▶ [About this task] Among the lines below, restate word for word only those from the line with "2. 官方支持[TypeScript][2]（微软出品，是JavaScript的超集，是 JavaScript" through the line with "5. 支持服务器端渲染（React也支持）", with both end lines kept.

▶ [Document images with source code]

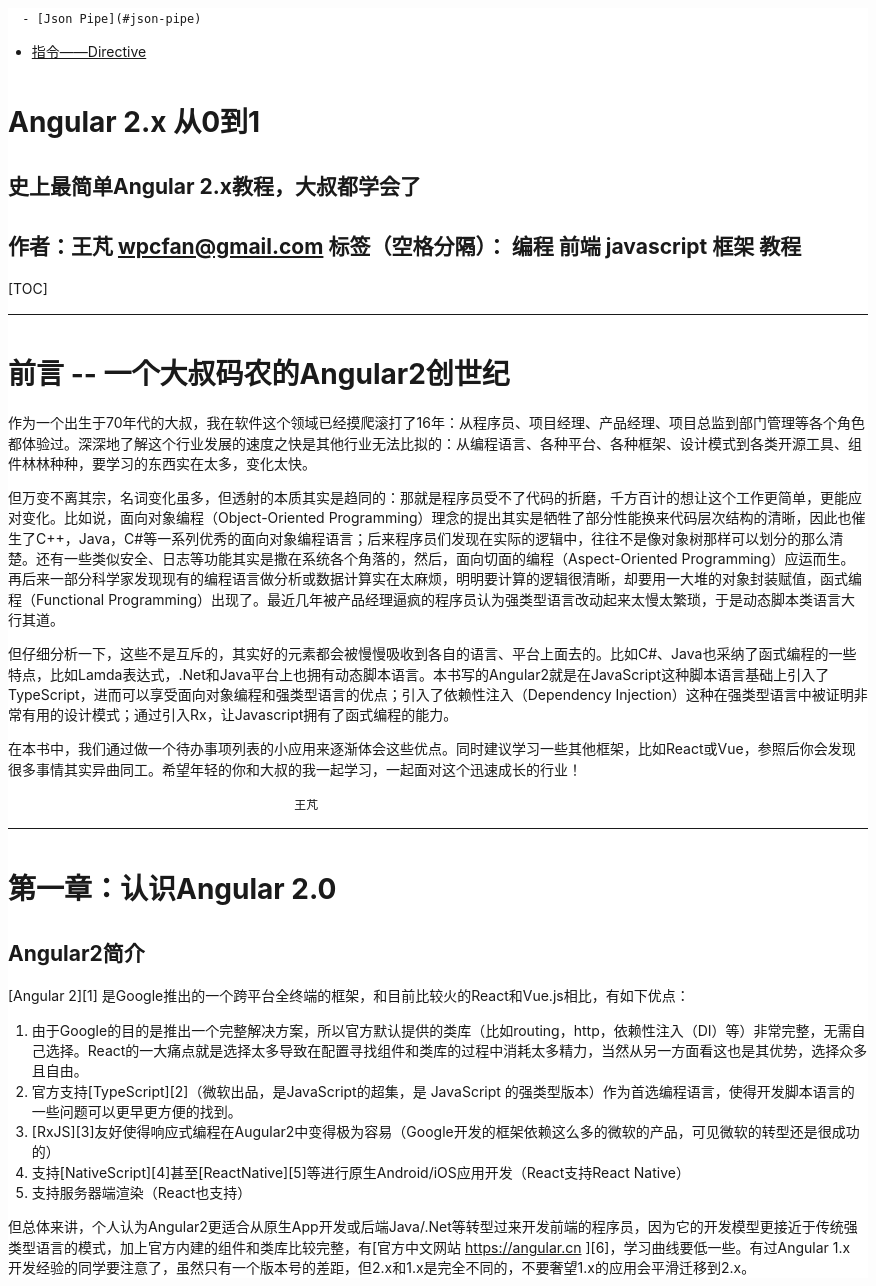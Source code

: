       - [Json Pipe](#json-pipe)
  - [指令——Directive](#%E6%8C%87%E4%BB%A4directive)



# Angular 2.x 从0到1 

## 史上最简单Angular 2.x教程，大叔都学会了

作者：王芃 wpcfan@gmail.com
标签（空格分隔）： 编程 前端 javascript 框架 教程
---
[TOC]

---

# 前言 -- 一个大叔码农的Angular2创世纪

作为一个出生于70年代的大叔，我在软件这个领域已经摸爬滚打了16年：从程序员、项目经理、产品经理、项目总监到部门管理等各个角色都体验过。深深地了解这个行业发展的速度之快是其他行业无法比拟的：从编程语言、各种平台、各种框架、设计模式到各类开源工具、组件林林种种，要学习的东西实在太多，变化太快。

但万变不离其宗，名词变化虽多，但透射的本质其实是趋同的：那就是程序员受不了代码的折磨，千方百计的想让这个工作更简单，更能应对变化。比如说，面向对象编程（Object-Oriented Programming）理念的提出其实是牺牲了部分性能换来代码层次结构的清晰，因此也催生了C++，Java，C#等一系列优秀的面向对象编程语言；后来程序员们发现在实际的逻辑中，往往不是像对象树那样可以划分的那么清楚。还有一些类似安全、日志等功能其实是撒在系统各个角落的，然后，面向切面的编程（Aspect-Oriented Programming）应运而生。再后来一部分科学家发现现有的编程语言做分析或数据计算实在太麻烦，明明要计算的逻辑很清晰，却要用一大堆的对象封装赋值，函式编程（Functional Programming）出现了。最近几年被产品经理逼疯的程序员认为强类型语言改动起来太慢太繁琐，于是动态脚本类语言大行其道。

但仔细分析一下，这些不是互斥的，其实好的元素都会被慢慢吸收到各自的语言、平台上面去的。比如C#、Java也采纳了函式编程的一些特点，比如Lamda表达式，.Net和Java平台上也拥有动态脚本语言。本书写的Angular2就是在JavaScript这种脚本语言基础上引入了TypeScript，进而可以享受面向对象编程和强类型语言的优点；引入了依赖性注入（Dependency Injection）这种在强类型语言中被证明非常有用的设计模式；通过引入Rx，让Javascript拥有了函式编程的能力。

在本书中，我们通过做一个待办事项列表的小应用来逐渐体会这些优点。同时建议学习一些其他框架，比如React或Vue，参照后你会发现很多事情其实异曲同工。希望年轻的你和大叔的我一起学习，一起面对这个迅速成长的行业！

										    王芃

---

# 第一章：认识Angular 2.0

## Angular2简介

[Angular 2][1] 是Google推出的一个跨平台全终端的框架，和目前比较火的React和Vue.js相比，有如下优点：

 1. 由于Google的目的是推出一个完整解决方案，所以官方默认提供的类库（比如routing，http，依赖性注入（DI）等）非常完整，无需自己选择。React的一大痛点就是选择太多导致在配置寻找组件和类库的过程中消耗太多精力，当然从另一方面看这也是其优势，选择众多且自由。
 2. 官方支持[TypeScript][2]（微软出品，是JavaScript的超集，是 JavaScript 的强类型版本）作为首选编程语言，使得开发脚本语言的一些问题可以更早更方便的找到。
 3. [RxJS][3]友好使得响应式编程在Augular2中变得极为容易（Google开发的框架依赖这么多的微软的产品，可见微软的转型还是很成功的）
 4. 支持[NativeScript][4]甚至[ReactNative][5]等进行原生Android/iOS应用开发（React支持React Native）
 5. 支持服务器端渲染（React也支持）

但总体来讲，个人认为Angular2更适合从原生App开发或后端Java/.Net等转型过来开发前端的程序员，因为它的开发模型更接近于传统强类型语言的模式，加上官方内建的组件和类库比较完整，有[官方中文网站 https://angular.cn ][6]，学习曲线要低一些。有过Angular 1.x 开发经验的同学要注意了，虽然只有一个版本号的差距，但2.x和1.x是完全不同的，不要奢望1.x的应用会平滑迁移到2.x。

▶ [Result of this exercise]
 2. 官方支持[TypeScript][2]（微软出品，是JavaScript的超集，是 JavaScript 的强类型版本）作为首选编程语言，使得开发脚本语言的一些问题可以更早更方便的找到。
 3. [RxJS][3]友好使得响应式编程在Augular2中变得极为容易（Google开发的框架依赖这么多的微软的产品，可见微软的转型还是很成功的）
 4. 支持[NativeScript][4]甚至[ReactNative][5]等进行原生Android/iOS应用开发（React支持React Native）
 5. 支持服务器端渲染（React也支持）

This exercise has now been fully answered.